* **Your objective**
Extract the opening line of the entries and every line after it, stopping at and including the line that contains "1. Execute o". Do not include pictures.

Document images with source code
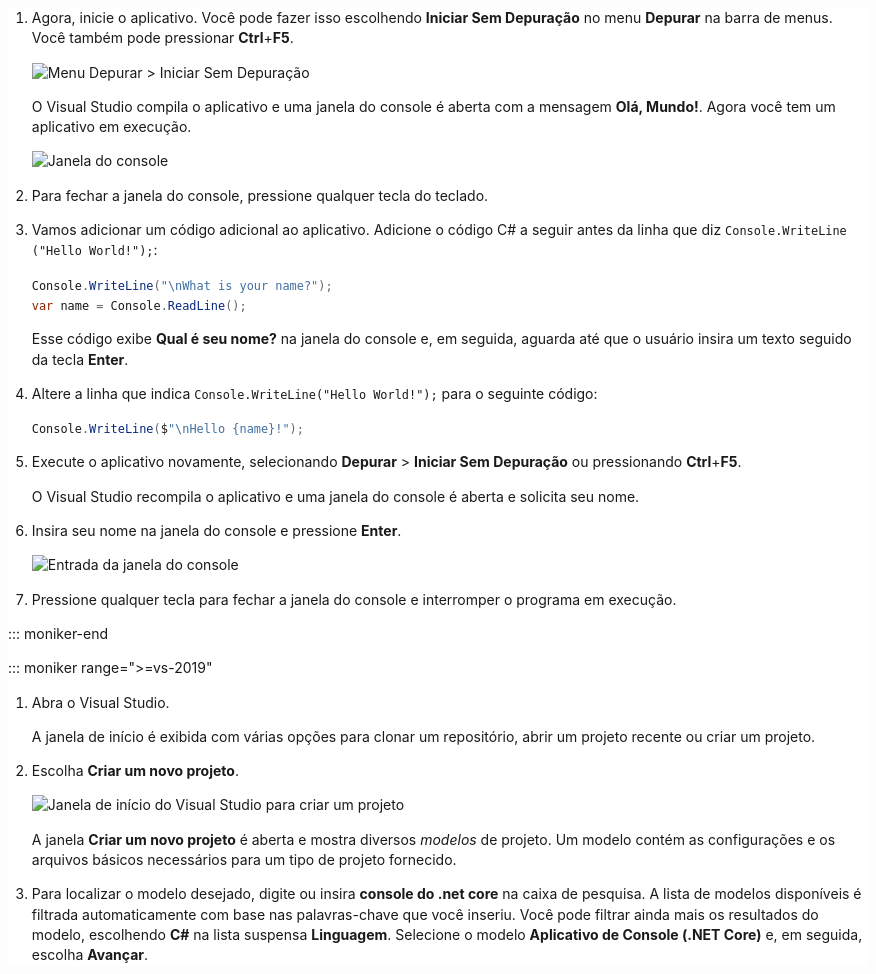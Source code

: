 1. Agora, inicie o aplicativo. Você pode fazer isso escolhendo **Iniciar Sem Depuração** no menu **Depurar** na barra de menus. Você também pode pressionar **Ctrl**+**F5**.

   ![Menu Depurar > Iniciar Sem Depuração](../media/overview-start-without-debugging.png)

   O Visual Studio compila o aplicativo e uma janela do console é aberta com a mensagem **Olá, Mundo!**. Agora você tem um aplicativo em execução.

   ![Janela do console](../media/overview-console-window.png)

1. Para fechar a janela do console, pressione qualquer tecla do teclado.

1. Vamos adicionar um código adicional ao aplicativo. Adicione o código C# a seguir antes da linha que diz `Console.WriteLine("Hello World!");`:

   ```csharp
   Console.WriteLine("\nWhat is your name?");
   var name = Console.ReadLine();
   ```

   Esse código exibe **Qual é seu nome?** na janela do console e, em seguida, aguarda até que o usuário insira um texto seguido da tecla **Enter**.

1. Altere a linha que indica `Console.WriteLine("Hello World!");` para o seguinte código:

   ```csharp
   Console.WriteLine($"\nHello {name}!");
   ```

1. Execute o aplicativo novamente, selecionando **Depurar** > **Iniciar Sem Depuração** ou pressionando **Ctrl**+**F5**.

   O Visual Studio recompila o aplicativo e uma janela do console é aberta e solicita seu nome.

1. Insira seu nome na janela do console e pressione **Enter**.

   ![Entrada da janela do console](../media/overview-console-input.png)

1. Pressione qualquer tecla para fechar a janela do console e interromper o programa em execução.

::: moniker-end

::: moniker range=">=vs-2019"

1. Abra o Visual Studio.

   A janela de início é exibida com várias opções para clonar um repositório, abrir um projeto recente ou criar um projeto.

1. Escolha **Criar um novo projeto**.

   ![Janela de início do Visual Studio para criar um projeto](../media/vs-2019/start-window-create-new-project.png)

   A janela **Criar um novo projeto** é aberta e mostra diversos *modelos* de projeto. Um modelo contém as configurações e os arquivos básicos necessários para um tipo de projeto fornecido.

1. Para localizar o modelo desejado, digite ou insira **console do .net core** na caixa de pesquisa. A lista de modelos disponíveis é filtrada automaticamente com base nas palavras-chave que você inseriu. Você pode filtrar ainda mais os resultados do modelo, escolhendo **C#** na lista suspensa **Linguagem**. Selecione o modelo **Aplicativo de Console (.NET Core)** e, em seguida, escolha **Avançar**.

* **Answer to the exercise**
Source code

: 1. Agora, inicie o aplicativo. Você pode fazer isso escolhendo **Iniciar Sem Depuração** no menu **Depurar** na barra de menus. Você também pode pressionar **Ctrl**+**F5**.

   ![Menu Depurar > Iniciar Sem Depuração](../media/overview-start-without-debugging.png)

   O Visual Studio compila o aplicativo e uma janela do console é aberta com a mensagem **Olá, Mundo!**. Agora você tem um aplicativo em execução.

   ![Janela do console](../media/overview-console-window.png)

1. Para fechar a janela do console, pressione qualquer tecla do teclado.

1. Vamos adicionar um código adicional ao aplicativo. Adicione o código C# a seguir antes da linha que diz `Console.WriteLine("Hello World!");`:

   ```csharp
   Console.WriteLine("\nWhat is your name?");
   var name = Console.ReadLine();
   ```

   Esse código exibe **Qual é seu nome?** na janela do console e, em seguida, aguarda até que o usuário insira um texto seguido da tecla **Enter**.

1. Altere a linha que indica `Console.WriteLine("Hello World!");` para o seguinte código:

   ```csharp
   Console.WriteLine($"\nHello {name}!");
   ```

1. Execute o aplicativo novamente, selecionando **Depurar** > **Iniciar Sem Depuração** ou pressionando **Ctrl**+**F5**.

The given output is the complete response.